**Assigned task:** Where the line containing "On Low-Carbon Business" appears, end the copy there, keeping that line; start from the first line of the entries, copy exactly, and omit pictures.

**Provided data:**
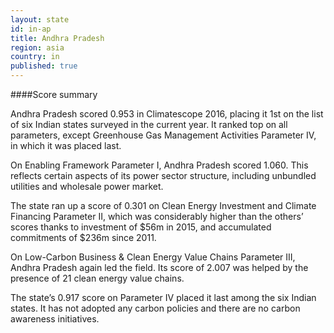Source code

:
 ```yaml
---
layout: state
id: in-ap
title: Andhra Pradesh
region: asia
country: in
published: true
---
```




####Score summary

Andhra Pradesh scored 0.953 in Climatescope 2016, placing it 1st on the list of six Indian states surveyed in the current year. It ranked top on all parameters, except Greenhouse Gas Management Activities Parameter IV, in which it was placed last.
 
On Enabling Framework Parameter I, Andhra Pradesh scored 1.060. This reflects certain aspects of its power sector structure, including unbundled utilities and wholesale power market.

The state ran up a score of 0.301 on Clean Energy Investment and Climate Financing Parameter II, which was considerably higher than the others’ scores thanks to investment of $56m in 2015, and accumulated commitments of $236m since 2011. 

On Low-Carbon Business & Clean Energy Value Chains Parameter III, Andhra Pradesh again led the field. Its score of 2.007 was helped by the presence of 21 clean energy value chains. 

The state’s 0.917 score on Parameter IV placed it last among the six Indian states. It has not adopted any carbon policies and there are no carbon awareness initiatives.
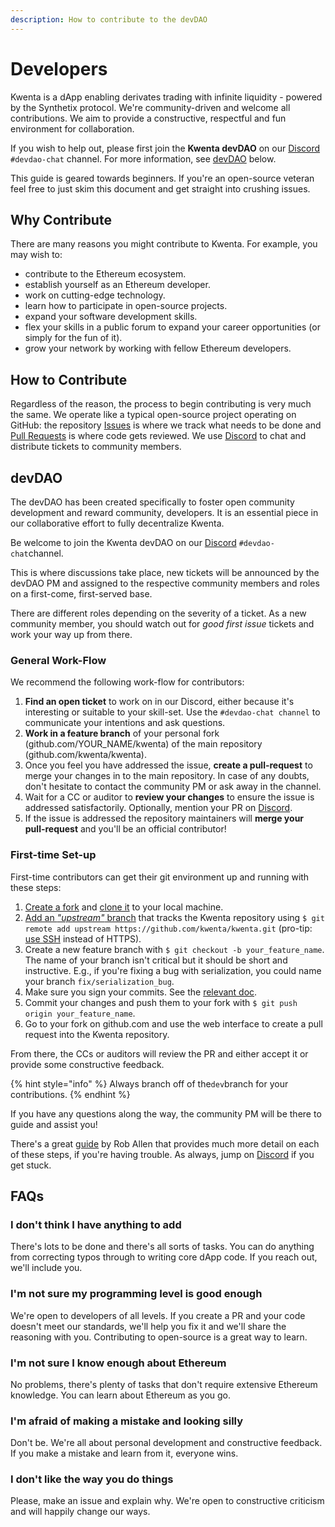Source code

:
 ```yaml
---
description: How to contribute to the devDAO
---
```


# Developers

Kwenta is a dApp enabling derivates trading with infinite liquidity - powered by the Synthetix protocol. We're community-driven and welcome all contributions. We aim to provide a constructive, respectful and fun environment for collaboration.

If you wish to help out, please first join the **Kwenta devDAO** on our [Discord](https://discord.gg/kwenta) `#devdao-chat` channel. For more information, see [devDAO](devdao-contribute.md#devdao) below.

This guide is geared towards beginners. If you're an open-source veteran feel free to just skim this document and get straight into crushing issues.

## Why Contribute

There are many reasons you might contribute to Kwenta. For example, you may wish to:

* contribute to the Ethereum ecosystem.
* establish yourself as an Ethereum developer.
* work on cutting-edge technology.
* learn how to participate in open-source projects.
* expand your software development skills.
* flex your skills in a public forum to expand your career opportunities (or simply for the fun of it).
* grow your network by working with fellow Ethereum developers.

## How to Contribute

Regardless of the reason, the process to begin contributing is very much the same. We operate like a typical open-source project operating on GitHub: the repository [Issues](https://github.com/kwenta/kwenta/issues) is where we track what needs to be done and [Pull Requests](https://github.com/kwenta/kwenta/pulls) is where code gets reviewed. We use [Discord](https://discord.gg/kwenta) to chat and distribute tickets to community members.

## devDAO <a href="#devdao" id="devdao"></a>

The devDAO has been created specifically to foster open community development and reward community, developers. It is an essential piece in our collaborative effort to fully decentralize Kwenta.

Be welcome to join the Kwenta devDAO on our [Discord](https://discord.gg/kwenta) `#devdao-chat`channel.

This is where discussions take place, new tickets will be announced by the devDAO PM and assigned to the respective community members and roles on a first-come, first-served base.

There are different roles depending on the severity of a ticket. As a new community member, you should watch out for _good first issue_ tickets and work your way up from there.

### General Work-Flow

We recommend the following work-flow for contributors:

1. **Find an open ticket** to work on in our Discord, either because it's interesting or suitable to your skill-set. Use the `#devdao-chat channel` to communicate your intentions and ask questions.
2. **Work in a feature branch** of your personal fork (github.com/YOUR\_NAME/kwenta) of the main repository (github.com/kwenta/kwenta).
3. Once you feel you have addressed the issue, **create a pull-request** to merge your changes in to the main repository. In case of any doubts, don't hesitate to contact the community PM or ask away in the channel.
4. Wait for a CC or auditor to **review your changes** to ensure the issue is addressed satisfactorily. Optionally, mention your PR on [Discord](https://discord.gg/kwenta).
5. If the issue is addressed the repository maintainers will **merge your pull-request** and you'll be an official contributor!

### First-time Set-up

First-time contributors can get their git environment up and running with these steps:

1. [Create a fork](https://help.github.com/articles/fork-a-repo/#fork-an-example-repository) and [clone it](https://help.github.com/articles/fork-a-repo/#step-2-create-a-local-clone-of-your-fork) to your local machine.
2. [Add an _"upstream"_ branch](https://help.github.com/articles/fork-a-repo/#step-3-configure-git-to-sync-your-fork-with-the-original-spoon-knife-repository) that tracks the Kwenta repository using `$ git remote add upstream https://github.com/kwenta/kwenta.git` (pro-tip: [use SSH](https://help.github.com/articles/connecting-to-github-with-ssh/) instead of HTTPS).
3. Create a new feature branch with `$ git checkout -b your_feature_name`. The name of your branch isn't critical but it should be short and instructive. E.g., if you're fixing a bug with serialization, you could name your branch `fix/serialization_bug`.
4. Make sure you sign your commits. See the [relevant doc](https://help.github.com/en/github/authenticating-to-github/about-commit-signature-verification).
5. Commit your changes and push them to your fork with `$ git push origin your_feature_name`.
6. Go to your fork on github.com and use the web interface to create a pull request into the Kwenta repository.

From there, the CCs or auditors will review the PR and either accept it or provide some constructive feedback.

{% hint style="info" %}
Always branch off of the`dev`branch for your contributions.
{% endhint %}

If you have any questions along the way, the community PM will be there to guide and assist you!

There's a great [guide](https://akrabat.com/the-beginners-guide-to-contributing-to-a-github-project/) by Rob Allen that provides much more detail on each of these steps, if you're having trouble. As always, jump on [Discord](https://discord.gg/kwenta) if you get stuck.

## FAQs

### I don't think I have anything to add

There's lots to be done and there's all sorts of tasks. You can do anything from correcting typos through to writing core dApp code. If you reach out, we'll include you.

### I'm not sure my programming level is good enough

We're open to developers of all levels. If you create a PR and your code doesn't meet our standards, we'll help you fix it and we'll share the reasoning with you. Contributing to open-source is a great way to learn.

### I'm not sure I know enough about Ethereum

No problems, there's plenty of tasks that don't require extensive Ethereum knowledge. You can learn about Ethereum as you go.

### I'm afraid of making a mistake and looking silly

Don't be. We're all about personal development and constructive feedback. If you make a mistake and learn from it, everyone wins.

### I don't like the way you do things

Please, make an issue and explain why. We're open to constructive criticism and will happily change our ways.
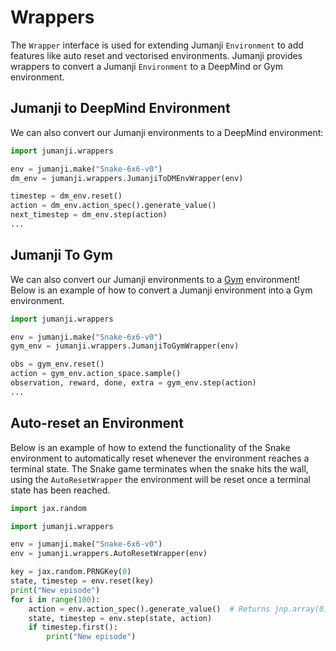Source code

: # Wrappers

The `Wrapper` interface is used for extending Jumanji `Environment` to add features like auto reset and vectorised environments.
Jumanji provides wrappers to convert a Jumanji `Environment` to a DeepMind or Gym environment.

## Jumanji to DeepMind Environment
We can also convert our Jumanji environments to a DeepMind environment:
```python
import jumanji.wrappers

env = jumanji.make("Snake-6x6-v0")
dm_env = jumanji.wrappers.JumanjiToDMEnvWrapper(env)

timestep = dm_env.reset()
action = dm_env.action_spec().generate_value()
next_timestep = dm_env.step(action)
...
```

## Jumanji To Gym
We can also convert our Jumanji environments to a [Gym](https://github.com/openai/gym) environment!
Below is an example of how to convert a Jumanji environment into a Gym environment.

```python
import jumanji.wrappers

env = jumanji.make("Snake-6x6-v0")
gym_env = jumanji.wrappers.JumanjiToGymWrapper(env)

obs = gym_env.reset()
action = gym_env.action_space.sample()
observation, reward, done, extra = gym_env.step(action)
...
```

## Auto-reset an Environment
Below is an example of how to extend the functionality of the Snake environment to automatically reset whenever the environment reaches a terminal state.
The Snake game terminates when the snake hits the wall, using the `AutoResetWrapper` the environment will be reset once a terminal state has been reached.

```python
import jax.random

import jumanji.wrappers

env = jumanji.make("Snake-6x6-v0")
env = jumanji.wrappers.AutoResetWrapper(env)

key = jax.random.PRNGKey(0)
state, timestep = env.reset(key)
print("New episode")
for i in range(100):
    action = env.action_spec().generate_value()  # Returns jnp.array(0) when using Snake.
    state, timestep = env.step(state, action)
    if timestep.first():
        print("New episode")
```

**Exercise answer:**
Source code

:
 ```yaml
---
layout: state
id: in-ap
title: Andhra Pradesh
region: asia
country: in
published: true
---
```




####Score summary

Andhra Pradesh scored 0.953 in Climatescope 2016, placing it 1st on the list of six Indian states surveyed in the current year. It ranked top on all parameters, except Greenhouse Gas Management Activities Parameter IV, in which it was placed last.
 
On Enabling Framework Parameter I, Andhra Pradesh scored 1.060. This reflects certain aspects of its power sector structure, including unbundled utilities and wholesale power market.

The state ran up a score of 0.301 on Clean Energy Investment and Climate Financing Parameter II, which was considerably higher than the others’ scores thanks to investment of $56m in 2015, and accumulated commitments of $236m since 2011. 

On Low-Carbon Business & Clean Energy Value Chains Parameter III, Andhra Pradesh again led the field. Its score of 2.007 was helped by the presence of 21 clean energy value chains. 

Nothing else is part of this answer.